:: Required action ::
Retype, exactly as they appear below, the lines between the line holding "2. Click **Endpoints**, and" and the line holding "4. On the **Specify", both ends included.

*** Opening of Provided information ***

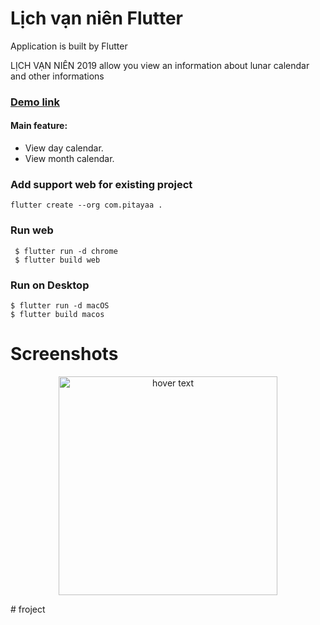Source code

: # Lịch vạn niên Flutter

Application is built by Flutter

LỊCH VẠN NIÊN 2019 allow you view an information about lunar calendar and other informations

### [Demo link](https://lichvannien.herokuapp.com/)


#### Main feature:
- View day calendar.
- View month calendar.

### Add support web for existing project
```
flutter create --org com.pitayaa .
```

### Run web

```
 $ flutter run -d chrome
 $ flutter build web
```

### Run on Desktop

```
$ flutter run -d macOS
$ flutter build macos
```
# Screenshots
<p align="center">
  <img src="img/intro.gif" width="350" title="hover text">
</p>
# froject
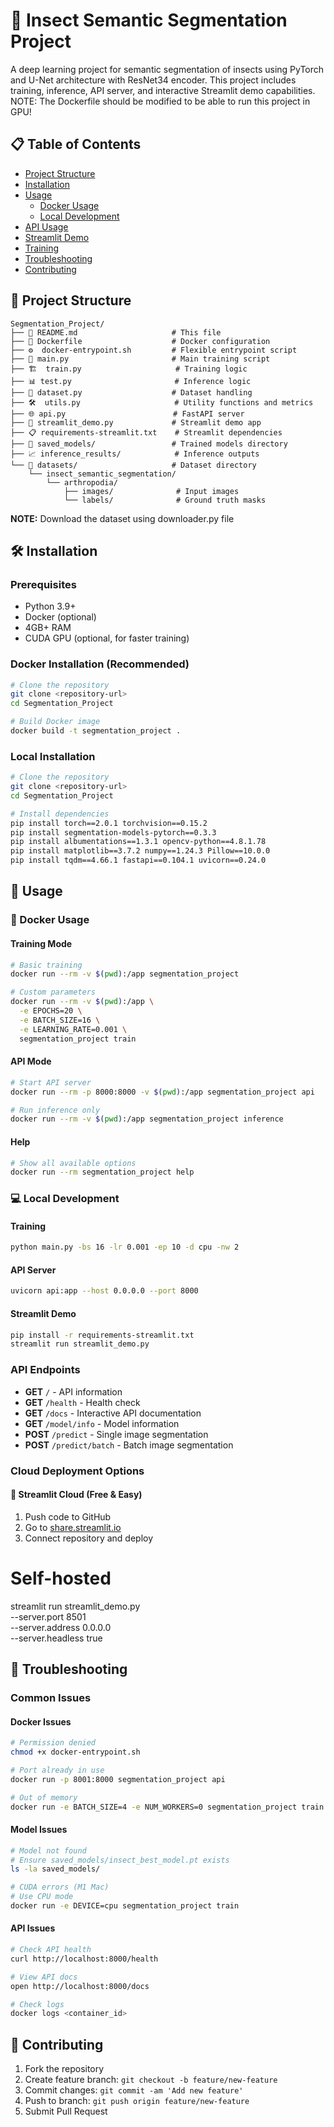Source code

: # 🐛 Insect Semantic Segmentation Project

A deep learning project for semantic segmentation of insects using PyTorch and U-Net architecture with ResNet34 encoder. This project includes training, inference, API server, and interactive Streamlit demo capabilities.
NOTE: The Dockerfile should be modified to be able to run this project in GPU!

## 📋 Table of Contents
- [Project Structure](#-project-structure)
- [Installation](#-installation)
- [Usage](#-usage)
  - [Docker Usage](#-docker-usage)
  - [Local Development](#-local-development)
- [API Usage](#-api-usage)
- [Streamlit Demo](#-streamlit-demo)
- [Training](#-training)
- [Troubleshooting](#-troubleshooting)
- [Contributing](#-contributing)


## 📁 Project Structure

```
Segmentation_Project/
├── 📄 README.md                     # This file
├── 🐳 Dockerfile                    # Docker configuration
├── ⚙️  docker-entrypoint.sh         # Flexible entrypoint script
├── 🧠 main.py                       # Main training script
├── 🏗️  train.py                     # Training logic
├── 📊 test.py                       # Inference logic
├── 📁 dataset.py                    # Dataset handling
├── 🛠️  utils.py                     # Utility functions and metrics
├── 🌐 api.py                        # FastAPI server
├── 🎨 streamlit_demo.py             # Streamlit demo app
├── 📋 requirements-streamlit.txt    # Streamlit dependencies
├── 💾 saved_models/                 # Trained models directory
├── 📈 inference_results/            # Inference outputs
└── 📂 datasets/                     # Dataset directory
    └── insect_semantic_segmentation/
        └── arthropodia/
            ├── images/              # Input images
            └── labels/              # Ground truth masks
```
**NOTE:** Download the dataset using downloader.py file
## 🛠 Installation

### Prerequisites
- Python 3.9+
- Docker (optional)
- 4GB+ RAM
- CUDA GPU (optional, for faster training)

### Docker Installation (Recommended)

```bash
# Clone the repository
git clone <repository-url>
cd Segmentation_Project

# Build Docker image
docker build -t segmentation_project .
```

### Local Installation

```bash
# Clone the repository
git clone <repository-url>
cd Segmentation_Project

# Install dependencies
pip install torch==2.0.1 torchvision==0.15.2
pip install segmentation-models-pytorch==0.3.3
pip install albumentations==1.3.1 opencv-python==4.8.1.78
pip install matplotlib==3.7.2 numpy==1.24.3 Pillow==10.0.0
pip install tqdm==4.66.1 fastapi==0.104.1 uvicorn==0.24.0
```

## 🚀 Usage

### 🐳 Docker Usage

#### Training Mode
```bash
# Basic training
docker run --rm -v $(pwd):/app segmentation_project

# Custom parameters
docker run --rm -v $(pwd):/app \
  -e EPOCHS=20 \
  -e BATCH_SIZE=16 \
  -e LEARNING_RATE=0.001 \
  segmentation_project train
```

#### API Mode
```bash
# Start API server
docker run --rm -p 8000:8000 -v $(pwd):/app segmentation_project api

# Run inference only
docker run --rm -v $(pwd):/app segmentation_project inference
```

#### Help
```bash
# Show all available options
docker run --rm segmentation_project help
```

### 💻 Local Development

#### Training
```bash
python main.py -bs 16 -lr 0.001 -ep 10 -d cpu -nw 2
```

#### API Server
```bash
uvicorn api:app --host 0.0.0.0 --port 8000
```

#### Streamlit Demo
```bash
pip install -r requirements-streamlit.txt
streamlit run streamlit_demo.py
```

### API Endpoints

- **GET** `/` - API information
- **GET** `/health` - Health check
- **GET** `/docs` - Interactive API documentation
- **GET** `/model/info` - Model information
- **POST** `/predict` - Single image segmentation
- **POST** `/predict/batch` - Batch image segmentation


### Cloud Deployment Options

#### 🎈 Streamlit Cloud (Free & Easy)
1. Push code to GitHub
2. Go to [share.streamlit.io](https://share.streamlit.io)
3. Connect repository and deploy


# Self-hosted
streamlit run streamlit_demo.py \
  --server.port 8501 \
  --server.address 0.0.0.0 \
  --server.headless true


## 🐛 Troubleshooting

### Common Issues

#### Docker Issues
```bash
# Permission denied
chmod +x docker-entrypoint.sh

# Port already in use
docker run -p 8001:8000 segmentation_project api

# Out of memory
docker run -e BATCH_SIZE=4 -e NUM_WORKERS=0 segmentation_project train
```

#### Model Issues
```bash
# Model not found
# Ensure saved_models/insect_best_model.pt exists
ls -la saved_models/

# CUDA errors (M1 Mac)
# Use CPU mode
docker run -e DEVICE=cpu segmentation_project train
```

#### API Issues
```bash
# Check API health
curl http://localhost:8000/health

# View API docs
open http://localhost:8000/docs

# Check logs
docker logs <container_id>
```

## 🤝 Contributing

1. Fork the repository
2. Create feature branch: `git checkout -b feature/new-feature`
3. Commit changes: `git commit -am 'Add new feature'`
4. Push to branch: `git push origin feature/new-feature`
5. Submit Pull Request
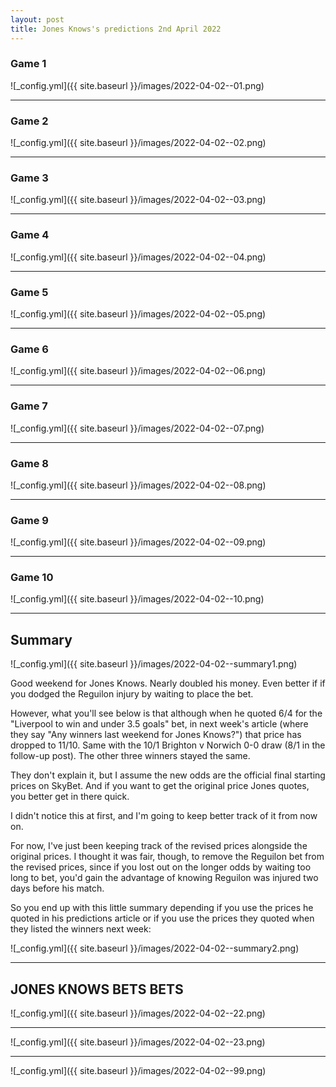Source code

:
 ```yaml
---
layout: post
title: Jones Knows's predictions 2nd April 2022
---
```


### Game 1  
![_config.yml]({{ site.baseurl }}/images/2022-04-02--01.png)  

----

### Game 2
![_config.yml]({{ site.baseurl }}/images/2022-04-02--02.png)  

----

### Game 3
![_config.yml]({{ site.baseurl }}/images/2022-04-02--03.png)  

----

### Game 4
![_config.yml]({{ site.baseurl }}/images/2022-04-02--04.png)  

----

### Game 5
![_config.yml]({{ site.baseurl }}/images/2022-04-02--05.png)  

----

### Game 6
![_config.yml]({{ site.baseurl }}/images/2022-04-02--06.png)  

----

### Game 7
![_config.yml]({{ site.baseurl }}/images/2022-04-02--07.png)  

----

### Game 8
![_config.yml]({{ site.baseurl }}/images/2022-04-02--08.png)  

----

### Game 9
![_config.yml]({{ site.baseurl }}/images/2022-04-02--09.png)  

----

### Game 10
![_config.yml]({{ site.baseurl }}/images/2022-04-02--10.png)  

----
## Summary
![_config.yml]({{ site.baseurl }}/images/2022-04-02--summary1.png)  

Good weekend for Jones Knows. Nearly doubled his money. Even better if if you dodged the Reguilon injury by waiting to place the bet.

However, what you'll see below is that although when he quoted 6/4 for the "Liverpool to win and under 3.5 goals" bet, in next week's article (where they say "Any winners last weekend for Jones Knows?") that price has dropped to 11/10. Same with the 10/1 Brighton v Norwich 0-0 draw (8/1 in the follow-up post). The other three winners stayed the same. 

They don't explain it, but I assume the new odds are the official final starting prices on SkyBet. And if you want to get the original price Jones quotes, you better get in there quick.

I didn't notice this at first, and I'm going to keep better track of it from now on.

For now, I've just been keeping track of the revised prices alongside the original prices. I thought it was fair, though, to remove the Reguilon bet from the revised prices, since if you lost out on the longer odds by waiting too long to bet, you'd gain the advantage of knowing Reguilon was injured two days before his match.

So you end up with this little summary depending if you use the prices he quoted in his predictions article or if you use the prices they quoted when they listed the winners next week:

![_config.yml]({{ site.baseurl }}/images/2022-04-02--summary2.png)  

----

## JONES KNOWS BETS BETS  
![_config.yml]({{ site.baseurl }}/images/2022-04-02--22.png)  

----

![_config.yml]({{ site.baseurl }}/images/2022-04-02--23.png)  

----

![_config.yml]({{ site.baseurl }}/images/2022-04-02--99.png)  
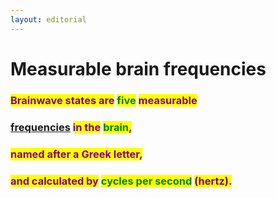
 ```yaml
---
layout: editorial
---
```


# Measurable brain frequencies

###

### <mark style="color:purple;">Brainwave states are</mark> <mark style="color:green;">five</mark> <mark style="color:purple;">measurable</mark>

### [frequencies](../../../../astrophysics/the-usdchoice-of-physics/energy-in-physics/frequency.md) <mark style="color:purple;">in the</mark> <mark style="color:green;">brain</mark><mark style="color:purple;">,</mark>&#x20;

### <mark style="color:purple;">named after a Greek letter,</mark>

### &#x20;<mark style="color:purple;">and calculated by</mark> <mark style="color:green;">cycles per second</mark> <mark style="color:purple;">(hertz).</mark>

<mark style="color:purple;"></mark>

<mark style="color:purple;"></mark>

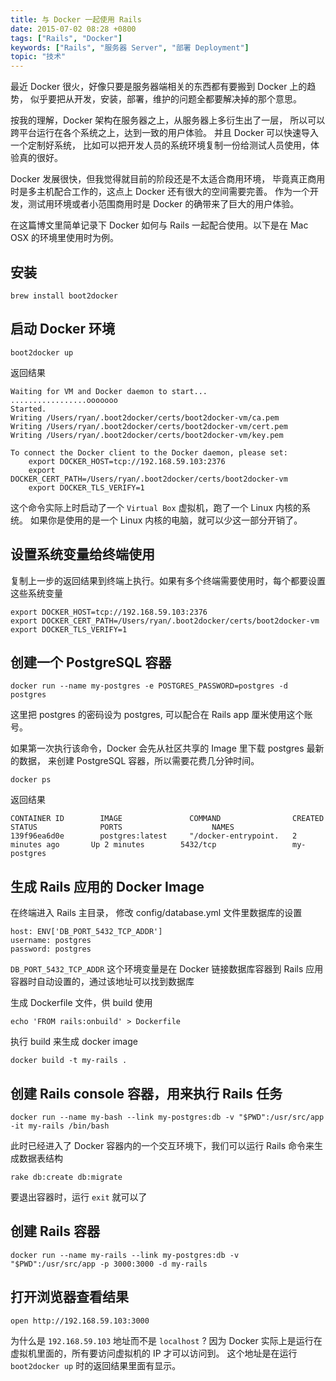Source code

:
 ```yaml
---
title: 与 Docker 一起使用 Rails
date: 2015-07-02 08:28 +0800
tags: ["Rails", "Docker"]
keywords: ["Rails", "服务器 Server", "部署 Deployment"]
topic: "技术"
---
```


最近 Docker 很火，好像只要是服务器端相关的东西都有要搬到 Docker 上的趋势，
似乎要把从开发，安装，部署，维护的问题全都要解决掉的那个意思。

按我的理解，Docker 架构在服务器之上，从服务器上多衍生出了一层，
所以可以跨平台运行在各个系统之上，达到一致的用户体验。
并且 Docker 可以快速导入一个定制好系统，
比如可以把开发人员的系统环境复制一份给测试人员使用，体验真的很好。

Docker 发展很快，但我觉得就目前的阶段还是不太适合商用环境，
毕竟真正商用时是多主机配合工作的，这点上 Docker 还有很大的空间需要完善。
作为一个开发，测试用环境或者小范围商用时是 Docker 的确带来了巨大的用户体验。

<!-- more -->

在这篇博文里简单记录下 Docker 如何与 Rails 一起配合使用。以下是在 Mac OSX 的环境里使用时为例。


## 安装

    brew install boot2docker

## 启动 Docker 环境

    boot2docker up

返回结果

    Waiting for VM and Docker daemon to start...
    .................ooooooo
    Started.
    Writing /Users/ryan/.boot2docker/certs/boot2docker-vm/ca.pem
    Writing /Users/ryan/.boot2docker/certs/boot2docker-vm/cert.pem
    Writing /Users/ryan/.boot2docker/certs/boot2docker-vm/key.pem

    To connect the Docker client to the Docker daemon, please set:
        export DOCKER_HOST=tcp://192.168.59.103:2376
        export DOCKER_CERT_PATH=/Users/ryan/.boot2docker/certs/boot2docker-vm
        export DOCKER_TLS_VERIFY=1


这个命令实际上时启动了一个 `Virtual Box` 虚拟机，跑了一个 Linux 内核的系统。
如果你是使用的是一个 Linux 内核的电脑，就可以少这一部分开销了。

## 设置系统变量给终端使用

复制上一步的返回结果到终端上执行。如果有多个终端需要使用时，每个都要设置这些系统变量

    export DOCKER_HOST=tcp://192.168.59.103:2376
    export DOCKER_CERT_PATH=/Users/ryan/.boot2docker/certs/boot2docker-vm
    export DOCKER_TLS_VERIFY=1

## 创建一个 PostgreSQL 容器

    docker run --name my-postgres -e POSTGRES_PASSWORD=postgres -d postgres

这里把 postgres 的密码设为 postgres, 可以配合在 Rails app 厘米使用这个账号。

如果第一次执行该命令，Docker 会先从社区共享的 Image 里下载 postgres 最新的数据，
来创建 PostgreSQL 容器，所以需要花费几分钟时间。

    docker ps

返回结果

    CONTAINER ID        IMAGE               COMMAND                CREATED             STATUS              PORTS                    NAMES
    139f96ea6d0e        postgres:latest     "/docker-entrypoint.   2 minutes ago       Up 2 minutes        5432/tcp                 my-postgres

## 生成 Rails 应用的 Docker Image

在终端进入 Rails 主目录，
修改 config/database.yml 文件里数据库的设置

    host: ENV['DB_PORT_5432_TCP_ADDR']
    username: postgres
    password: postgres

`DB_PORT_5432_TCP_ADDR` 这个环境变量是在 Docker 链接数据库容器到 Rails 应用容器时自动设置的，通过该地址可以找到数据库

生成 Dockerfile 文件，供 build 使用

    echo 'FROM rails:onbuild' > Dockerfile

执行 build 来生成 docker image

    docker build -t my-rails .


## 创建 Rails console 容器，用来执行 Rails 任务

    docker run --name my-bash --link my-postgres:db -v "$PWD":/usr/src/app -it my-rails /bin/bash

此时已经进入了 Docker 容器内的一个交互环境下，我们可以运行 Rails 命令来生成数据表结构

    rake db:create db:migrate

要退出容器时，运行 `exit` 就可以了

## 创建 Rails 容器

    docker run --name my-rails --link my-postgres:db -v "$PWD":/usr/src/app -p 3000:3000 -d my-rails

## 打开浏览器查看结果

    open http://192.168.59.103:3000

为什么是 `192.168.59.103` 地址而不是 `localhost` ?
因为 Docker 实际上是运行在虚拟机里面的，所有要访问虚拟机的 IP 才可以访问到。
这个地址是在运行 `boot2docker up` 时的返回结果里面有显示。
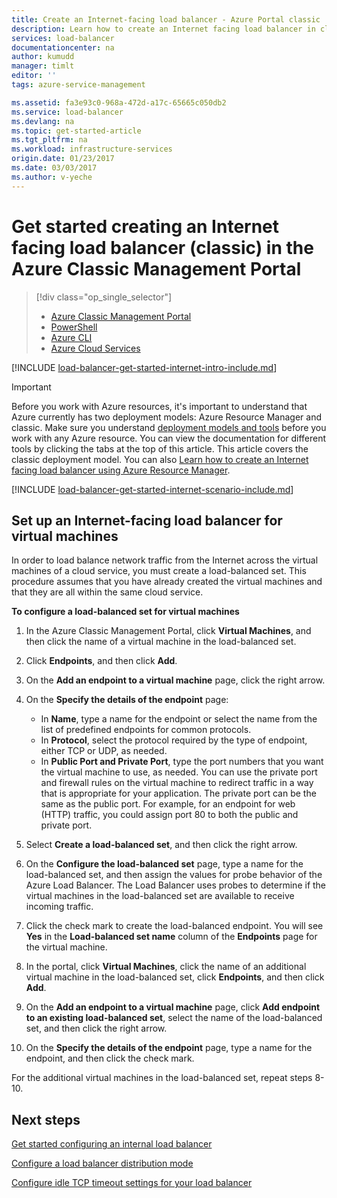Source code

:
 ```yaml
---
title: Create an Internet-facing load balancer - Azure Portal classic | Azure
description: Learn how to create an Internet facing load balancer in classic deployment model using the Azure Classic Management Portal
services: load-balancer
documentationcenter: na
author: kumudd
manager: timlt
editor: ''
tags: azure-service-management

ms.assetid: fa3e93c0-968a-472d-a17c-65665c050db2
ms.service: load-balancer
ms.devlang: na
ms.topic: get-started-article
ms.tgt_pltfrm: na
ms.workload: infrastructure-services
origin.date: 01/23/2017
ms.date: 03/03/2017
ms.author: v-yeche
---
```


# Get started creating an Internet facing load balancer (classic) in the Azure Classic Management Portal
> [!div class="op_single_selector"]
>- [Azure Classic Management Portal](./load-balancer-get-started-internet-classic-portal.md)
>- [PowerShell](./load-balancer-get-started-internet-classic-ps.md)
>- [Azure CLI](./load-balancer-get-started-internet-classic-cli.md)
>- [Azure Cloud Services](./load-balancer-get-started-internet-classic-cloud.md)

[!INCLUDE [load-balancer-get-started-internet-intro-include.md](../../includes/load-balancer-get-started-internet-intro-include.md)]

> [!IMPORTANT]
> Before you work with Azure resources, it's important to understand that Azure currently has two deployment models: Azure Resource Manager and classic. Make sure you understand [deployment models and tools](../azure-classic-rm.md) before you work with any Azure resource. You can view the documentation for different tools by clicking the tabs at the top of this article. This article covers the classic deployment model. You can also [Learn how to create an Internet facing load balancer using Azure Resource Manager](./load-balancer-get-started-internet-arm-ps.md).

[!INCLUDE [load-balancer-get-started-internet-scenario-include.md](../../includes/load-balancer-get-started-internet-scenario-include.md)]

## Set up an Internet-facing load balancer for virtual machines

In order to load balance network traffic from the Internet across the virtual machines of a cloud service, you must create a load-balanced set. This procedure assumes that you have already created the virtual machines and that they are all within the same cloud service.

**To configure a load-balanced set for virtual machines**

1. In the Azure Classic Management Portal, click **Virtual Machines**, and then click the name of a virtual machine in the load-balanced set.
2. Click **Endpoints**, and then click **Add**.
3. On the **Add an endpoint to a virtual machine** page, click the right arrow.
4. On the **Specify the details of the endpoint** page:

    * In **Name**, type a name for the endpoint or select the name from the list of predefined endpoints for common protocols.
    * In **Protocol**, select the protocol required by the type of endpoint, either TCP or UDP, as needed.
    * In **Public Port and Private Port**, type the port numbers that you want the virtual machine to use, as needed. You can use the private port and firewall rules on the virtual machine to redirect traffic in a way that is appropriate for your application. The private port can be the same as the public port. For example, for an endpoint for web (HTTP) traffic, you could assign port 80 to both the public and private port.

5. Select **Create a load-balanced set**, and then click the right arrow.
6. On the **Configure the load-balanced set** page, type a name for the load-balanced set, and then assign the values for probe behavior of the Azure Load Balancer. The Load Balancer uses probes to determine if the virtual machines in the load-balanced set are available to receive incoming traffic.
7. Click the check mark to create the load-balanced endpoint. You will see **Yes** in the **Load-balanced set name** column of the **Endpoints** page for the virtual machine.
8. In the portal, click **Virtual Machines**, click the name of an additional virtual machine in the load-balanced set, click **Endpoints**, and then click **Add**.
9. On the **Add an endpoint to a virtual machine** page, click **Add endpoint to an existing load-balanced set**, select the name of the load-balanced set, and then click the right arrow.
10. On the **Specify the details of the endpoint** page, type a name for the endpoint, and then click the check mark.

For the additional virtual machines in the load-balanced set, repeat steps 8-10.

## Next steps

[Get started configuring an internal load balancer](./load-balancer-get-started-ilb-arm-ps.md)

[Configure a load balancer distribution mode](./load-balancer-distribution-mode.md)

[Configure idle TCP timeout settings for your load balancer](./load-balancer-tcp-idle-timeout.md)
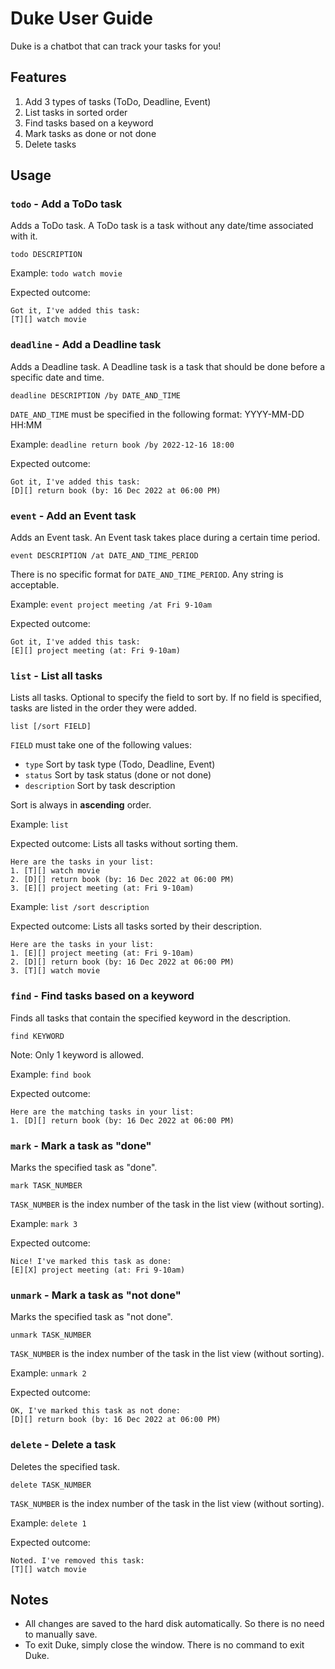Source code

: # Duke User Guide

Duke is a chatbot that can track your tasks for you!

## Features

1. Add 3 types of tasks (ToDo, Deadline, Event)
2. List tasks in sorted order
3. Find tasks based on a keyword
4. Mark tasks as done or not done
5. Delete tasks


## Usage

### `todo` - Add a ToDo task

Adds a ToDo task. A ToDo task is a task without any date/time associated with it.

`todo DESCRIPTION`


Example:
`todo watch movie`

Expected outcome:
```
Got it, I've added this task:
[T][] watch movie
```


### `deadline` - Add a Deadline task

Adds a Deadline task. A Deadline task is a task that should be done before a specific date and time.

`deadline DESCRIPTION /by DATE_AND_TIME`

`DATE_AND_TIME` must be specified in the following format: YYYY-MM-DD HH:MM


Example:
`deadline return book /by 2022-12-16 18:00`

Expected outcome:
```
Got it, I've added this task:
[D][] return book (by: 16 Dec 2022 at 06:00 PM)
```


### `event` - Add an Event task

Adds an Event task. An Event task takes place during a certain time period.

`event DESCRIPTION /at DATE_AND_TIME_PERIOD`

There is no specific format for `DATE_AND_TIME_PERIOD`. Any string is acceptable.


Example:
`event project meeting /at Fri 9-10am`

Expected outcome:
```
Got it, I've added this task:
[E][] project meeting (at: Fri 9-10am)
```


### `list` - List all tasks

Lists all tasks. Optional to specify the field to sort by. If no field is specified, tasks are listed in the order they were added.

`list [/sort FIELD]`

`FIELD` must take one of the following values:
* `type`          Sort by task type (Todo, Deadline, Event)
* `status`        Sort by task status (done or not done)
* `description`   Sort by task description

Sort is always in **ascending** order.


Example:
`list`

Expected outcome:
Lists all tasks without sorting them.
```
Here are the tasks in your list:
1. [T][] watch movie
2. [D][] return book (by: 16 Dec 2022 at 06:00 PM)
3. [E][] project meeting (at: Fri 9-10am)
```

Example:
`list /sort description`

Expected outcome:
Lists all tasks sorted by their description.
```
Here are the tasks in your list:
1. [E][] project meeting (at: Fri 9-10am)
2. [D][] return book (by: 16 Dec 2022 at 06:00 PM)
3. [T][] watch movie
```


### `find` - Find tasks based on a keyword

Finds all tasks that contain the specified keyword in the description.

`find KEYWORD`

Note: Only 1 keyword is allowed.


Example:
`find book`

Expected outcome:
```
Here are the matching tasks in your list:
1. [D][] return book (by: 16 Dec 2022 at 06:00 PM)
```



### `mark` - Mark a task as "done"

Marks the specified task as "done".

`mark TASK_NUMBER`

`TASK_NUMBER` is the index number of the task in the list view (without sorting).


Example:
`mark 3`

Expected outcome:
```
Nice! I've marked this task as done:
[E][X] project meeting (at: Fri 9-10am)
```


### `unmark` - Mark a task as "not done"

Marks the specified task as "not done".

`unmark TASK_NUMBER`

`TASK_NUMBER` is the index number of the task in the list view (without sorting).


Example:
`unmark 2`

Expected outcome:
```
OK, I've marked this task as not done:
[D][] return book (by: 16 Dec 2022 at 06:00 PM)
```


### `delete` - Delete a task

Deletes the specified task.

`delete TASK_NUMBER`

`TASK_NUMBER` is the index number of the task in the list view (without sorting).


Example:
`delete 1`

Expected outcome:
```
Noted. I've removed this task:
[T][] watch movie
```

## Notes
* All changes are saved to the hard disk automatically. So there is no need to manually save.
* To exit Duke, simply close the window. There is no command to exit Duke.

*** Close of Provided information ***

:: Solution to the problem ::
2. Click **Endpoints**, and then click **Add**.
3. On the **Add an endpoint to a virtual machine** page, click the right arrow.
4. On the **Specify the details of the endpoint** page:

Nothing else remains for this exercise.